§ Problem statement:
Within the records below, how many lines contain "SELECT"? The answer is that number alone.

§ Extracted information:
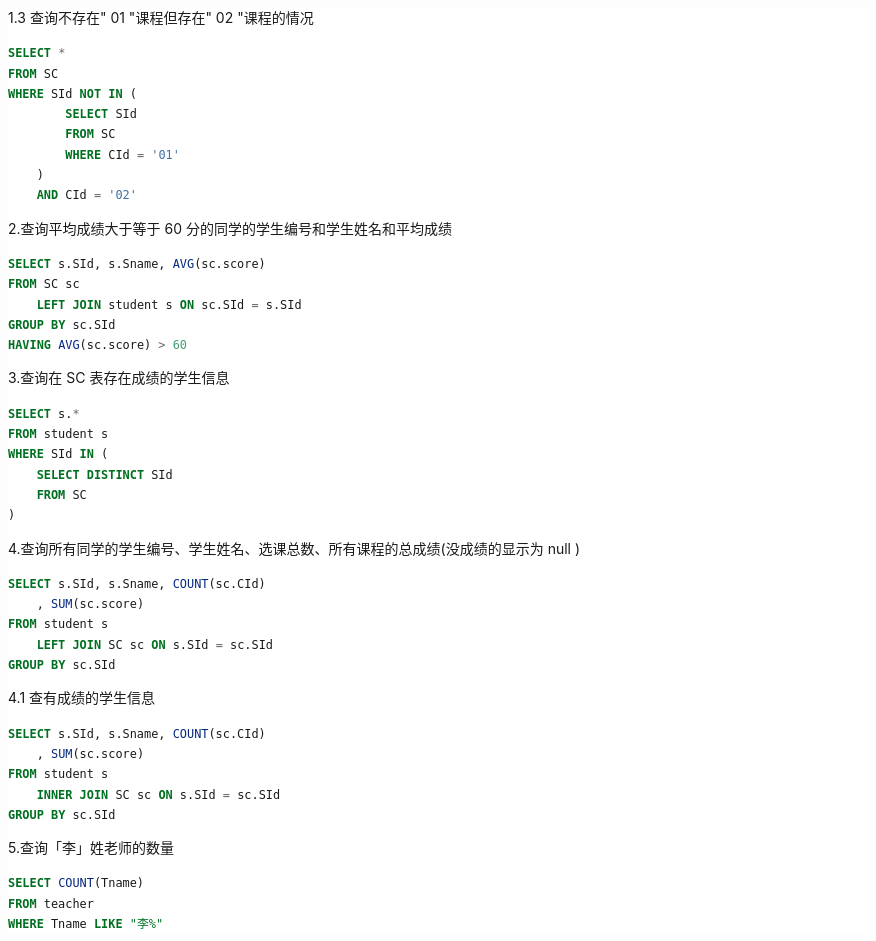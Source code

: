 1.3 查询不存在" 01 "课程但存在" 02 "课程的情况

```sql
SELECT *
FROM SC
WHERE SId NOT IN (
		SELECT SId
		FROM SC
		WHERE CId = '01'
	)
	AND CId = '02'
```



2.查询平均成绩大于等于 60 分的同学的学生编号和学生姓名和平均成绩

```sql
SELECT s.SId, s.Sname, AVG(sc.score)
FROM SC sc
	LEFT JOIN student s ON sc.SId = s.SId
GROUP BY sc.SId
HAVING AVG(sc.score) > 60
```

3.查询在 SC 表存在成绩的学生信息

```sql
SELECT s.*
FROM student s
WHERE SId IN (
	SELECT DISTINCT SId
	FROM SC
)
```

4.查询所有同学的学生编号、学生姓名、选课总数、所有课程的总成绩(没成绩的显示为 null )

```sql
SELECT s.SId, s.Sname, COUNT(sc.CId)
	, SUM(sc.score)
FROM student s
	LEFT JOIN SC sc ON s.SId = sc.SId
GROUP BY sc.SId
```

4.1 查有成绩的学生信息

```sql
SELECT s.SId, s.Sname, COUNT(sc.CId)
	, SUM(sc.score)
FROM student s
	INNER JOIN SC sc ON s.SId = sc.SId
GROUP BY sc.SId
```

5.查询「李」姓老师的数量

```sql
SELECT COUNT(Tname)
FROM teacher
WHERE Tname LIKE "李%"
```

§ Answer below:
8